Sunday, March 29, 2009

Just Wondering

The US savings rate (defined as the unspent portion of after tax income) reached 5% in January. That amounts to $545 billion per year.

In 401k land, 63% of American workers participate in a 401k plan at an average investment rate of 8.3%. As a rough guess, that amounts to another $500 billion/year.

Regarding the much debauched world of real estate, 67% of American households are homeowners. Presuming not many households own their homes outright, that works out to roughly 40 million mortgages. Both for ease of calculation, and the unlikelihood of overestimating the actual number, I'll put the average monthly payment at $1000, or yet another $500 billion/year.

So, where does all this money go?

15 Comments:

Blogger Bret said...

It goes into the money supply, to which the Fed adds or subtracts additional liquidity as needed.

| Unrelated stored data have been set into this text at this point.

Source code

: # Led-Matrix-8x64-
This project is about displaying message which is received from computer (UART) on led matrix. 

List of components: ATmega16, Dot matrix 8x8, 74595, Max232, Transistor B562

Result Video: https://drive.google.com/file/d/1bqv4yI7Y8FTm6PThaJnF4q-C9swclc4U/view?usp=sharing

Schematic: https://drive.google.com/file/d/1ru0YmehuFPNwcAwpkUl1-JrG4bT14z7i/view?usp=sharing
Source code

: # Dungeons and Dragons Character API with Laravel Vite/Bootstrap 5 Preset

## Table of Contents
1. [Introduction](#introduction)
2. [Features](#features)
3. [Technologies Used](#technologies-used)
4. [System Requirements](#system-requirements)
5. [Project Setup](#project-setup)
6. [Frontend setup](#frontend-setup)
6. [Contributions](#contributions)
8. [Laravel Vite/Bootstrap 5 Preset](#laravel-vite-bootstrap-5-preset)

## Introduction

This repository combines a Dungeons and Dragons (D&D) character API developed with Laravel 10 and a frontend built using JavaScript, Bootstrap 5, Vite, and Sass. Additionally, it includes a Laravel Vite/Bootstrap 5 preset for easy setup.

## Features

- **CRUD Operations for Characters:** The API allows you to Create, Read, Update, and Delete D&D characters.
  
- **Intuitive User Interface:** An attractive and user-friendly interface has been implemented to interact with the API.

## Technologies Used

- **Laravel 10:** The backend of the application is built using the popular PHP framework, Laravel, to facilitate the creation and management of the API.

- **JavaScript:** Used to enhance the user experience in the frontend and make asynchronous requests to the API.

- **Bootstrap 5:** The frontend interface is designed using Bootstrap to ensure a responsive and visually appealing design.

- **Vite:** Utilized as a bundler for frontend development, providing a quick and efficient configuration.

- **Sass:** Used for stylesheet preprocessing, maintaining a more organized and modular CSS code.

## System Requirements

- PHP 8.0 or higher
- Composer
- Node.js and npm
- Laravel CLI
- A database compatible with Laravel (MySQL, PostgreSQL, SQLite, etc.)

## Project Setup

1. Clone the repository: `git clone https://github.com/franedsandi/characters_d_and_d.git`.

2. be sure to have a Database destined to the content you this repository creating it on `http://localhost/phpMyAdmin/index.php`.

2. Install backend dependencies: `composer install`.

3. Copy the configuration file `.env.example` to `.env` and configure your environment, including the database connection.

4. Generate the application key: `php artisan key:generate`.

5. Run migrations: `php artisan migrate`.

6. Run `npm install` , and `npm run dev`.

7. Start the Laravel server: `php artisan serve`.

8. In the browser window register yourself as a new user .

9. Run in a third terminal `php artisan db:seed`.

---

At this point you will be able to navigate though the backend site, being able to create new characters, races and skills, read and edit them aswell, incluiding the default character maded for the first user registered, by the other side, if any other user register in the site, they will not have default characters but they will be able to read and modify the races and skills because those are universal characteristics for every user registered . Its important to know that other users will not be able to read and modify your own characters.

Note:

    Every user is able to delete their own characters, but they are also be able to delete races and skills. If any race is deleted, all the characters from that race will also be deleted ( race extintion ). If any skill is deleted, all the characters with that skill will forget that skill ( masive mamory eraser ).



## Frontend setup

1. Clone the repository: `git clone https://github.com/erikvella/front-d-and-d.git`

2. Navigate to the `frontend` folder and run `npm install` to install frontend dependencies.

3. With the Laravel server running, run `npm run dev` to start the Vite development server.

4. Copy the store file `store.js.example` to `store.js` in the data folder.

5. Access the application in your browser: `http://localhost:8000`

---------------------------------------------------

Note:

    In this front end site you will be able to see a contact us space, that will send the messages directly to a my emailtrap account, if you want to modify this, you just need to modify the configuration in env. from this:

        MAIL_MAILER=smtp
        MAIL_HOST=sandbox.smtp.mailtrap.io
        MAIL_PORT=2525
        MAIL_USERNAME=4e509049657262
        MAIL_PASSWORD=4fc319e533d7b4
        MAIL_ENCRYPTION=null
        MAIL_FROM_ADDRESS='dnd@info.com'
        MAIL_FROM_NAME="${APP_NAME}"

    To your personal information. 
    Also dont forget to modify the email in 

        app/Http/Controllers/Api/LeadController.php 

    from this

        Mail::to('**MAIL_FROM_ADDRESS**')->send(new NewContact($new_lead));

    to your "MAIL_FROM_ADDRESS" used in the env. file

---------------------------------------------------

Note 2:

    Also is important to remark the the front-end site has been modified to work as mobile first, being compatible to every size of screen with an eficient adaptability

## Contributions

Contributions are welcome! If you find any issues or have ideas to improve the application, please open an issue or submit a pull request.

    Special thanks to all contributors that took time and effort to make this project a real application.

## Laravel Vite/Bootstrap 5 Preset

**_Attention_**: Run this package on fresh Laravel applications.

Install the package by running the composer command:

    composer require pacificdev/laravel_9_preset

That's apparently not the answer you're looking for, but I can't tell where you're trying to head with your question.

March 30, 2009 9:13 AM  
Blogger erp said...

It also goes into the bottomless maw of corrupt politicians, their friends and handlers.

March 30, 2009 10:00 AM  
Blogger Harry Eagar said...

rentiers.

God bless the chile what's got his own.

If you mean, how much is se sent to productive investments, I don't know.

Many of those savers intended their money to be used for conservative, comparatively safe uses.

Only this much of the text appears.